Assignment: Among the entries, find the lines with the string "pairing" and report them.

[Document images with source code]
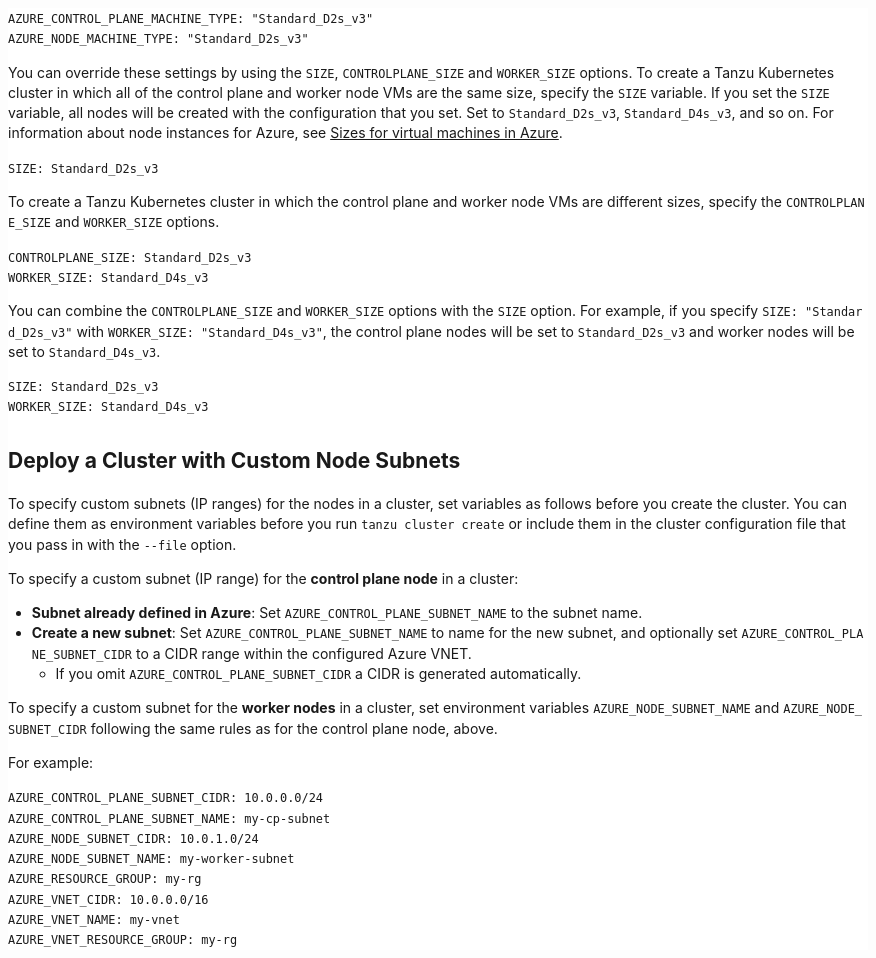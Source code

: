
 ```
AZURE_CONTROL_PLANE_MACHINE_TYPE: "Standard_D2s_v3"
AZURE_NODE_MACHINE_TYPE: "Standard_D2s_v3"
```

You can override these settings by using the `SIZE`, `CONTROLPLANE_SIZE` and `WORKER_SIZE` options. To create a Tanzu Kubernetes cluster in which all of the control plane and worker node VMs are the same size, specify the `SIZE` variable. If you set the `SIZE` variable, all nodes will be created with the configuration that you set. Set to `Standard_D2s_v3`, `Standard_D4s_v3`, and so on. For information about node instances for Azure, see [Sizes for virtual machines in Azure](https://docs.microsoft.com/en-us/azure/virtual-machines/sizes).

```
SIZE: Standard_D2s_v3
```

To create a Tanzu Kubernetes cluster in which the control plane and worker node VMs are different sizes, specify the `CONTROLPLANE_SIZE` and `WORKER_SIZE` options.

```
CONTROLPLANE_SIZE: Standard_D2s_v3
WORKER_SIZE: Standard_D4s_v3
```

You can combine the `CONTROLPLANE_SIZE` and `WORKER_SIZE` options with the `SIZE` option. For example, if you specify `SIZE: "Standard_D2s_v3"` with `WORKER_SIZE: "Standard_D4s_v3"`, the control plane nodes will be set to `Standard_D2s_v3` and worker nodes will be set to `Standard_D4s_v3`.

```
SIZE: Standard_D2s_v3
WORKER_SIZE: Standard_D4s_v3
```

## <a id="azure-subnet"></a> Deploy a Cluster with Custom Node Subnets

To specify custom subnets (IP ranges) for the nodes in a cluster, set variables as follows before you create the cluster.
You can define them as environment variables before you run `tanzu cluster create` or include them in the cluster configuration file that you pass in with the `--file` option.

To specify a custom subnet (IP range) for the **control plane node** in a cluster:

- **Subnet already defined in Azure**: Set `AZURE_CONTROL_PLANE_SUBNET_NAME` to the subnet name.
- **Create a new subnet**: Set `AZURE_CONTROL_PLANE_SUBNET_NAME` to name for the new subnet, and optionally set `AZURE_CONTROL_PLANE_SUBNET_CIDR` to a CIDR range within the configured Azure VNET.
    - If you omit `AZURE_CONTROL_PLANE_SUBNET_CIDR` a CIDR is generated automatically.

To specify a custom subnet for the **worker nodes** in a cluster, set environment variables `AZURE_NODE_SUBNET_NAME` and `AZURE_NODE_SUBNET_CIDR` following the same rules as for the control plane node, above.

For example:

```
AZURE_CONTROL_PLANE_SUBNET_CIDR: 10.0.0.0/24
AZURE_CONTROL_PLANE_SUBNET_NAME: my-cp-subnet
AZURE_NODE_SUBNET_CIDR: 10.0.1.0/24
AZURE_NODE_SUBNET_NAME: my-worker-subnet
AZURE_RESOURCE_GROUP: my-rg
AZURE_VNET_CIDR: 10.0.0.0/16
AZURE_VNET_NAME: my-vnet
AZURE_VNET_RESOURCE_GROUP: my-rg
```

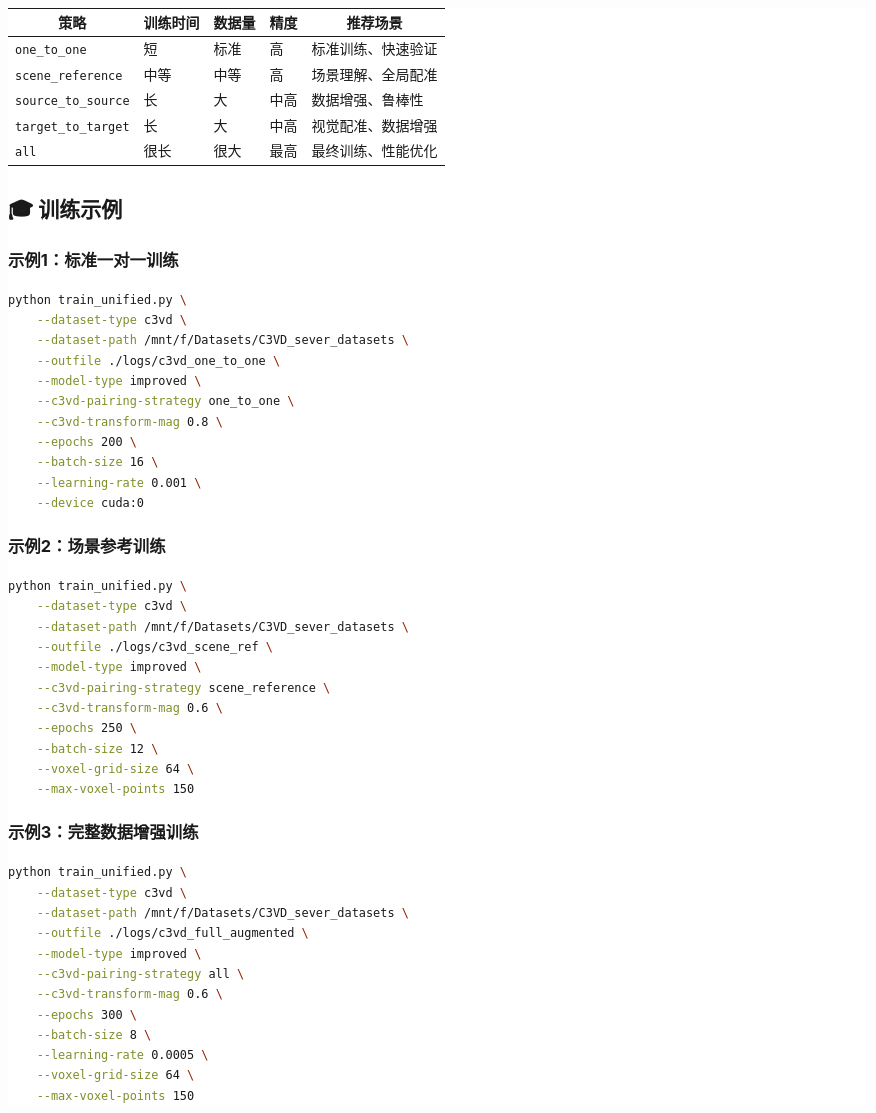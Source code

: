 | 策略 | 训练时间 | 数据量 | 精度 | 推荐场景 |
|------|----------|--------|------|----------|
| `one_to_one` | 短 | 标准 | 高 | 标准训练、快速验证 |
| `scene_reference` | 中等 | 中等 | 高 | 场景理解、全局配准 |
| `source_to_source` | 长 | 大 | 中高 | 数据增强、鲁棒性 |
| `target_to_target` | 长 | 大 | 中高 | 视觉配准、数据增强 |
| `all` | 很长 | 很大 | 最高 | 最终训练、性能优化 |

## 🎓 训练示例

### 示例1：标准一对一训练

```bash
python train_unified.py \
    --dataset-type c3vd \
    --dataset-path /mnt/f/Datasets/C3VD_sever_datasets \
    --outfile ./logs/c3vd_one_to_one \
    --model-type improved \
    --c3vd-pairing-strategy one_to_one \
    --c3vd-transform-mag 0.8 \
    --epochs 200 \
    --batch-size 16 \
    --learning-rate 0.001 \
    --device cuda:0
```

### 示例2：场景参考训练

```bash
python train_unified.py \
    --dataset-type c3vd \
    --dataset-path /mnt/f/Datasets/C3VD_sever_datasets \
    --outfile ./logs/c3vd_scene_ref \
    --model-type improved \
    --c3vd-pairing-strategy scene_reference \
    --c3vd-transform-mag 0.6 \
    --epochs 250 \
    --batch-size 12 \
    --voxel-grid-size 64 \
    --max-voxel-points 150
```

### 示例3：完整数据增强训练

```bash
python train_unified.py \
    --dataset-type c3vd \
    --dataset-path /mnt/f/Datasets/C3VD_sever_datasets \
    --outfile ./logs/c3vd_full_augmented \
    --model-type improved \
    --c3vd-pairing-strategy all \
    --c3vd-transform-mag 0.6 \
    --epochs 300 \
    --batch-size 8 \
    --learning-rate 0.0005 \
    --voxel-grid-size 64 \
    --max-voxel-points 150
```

Response:
    --c3vd-pairing-strategy one_to_one \
    --c3vd-pairing-strategy scene_reference \
    --c3vd-pairing-strategy all \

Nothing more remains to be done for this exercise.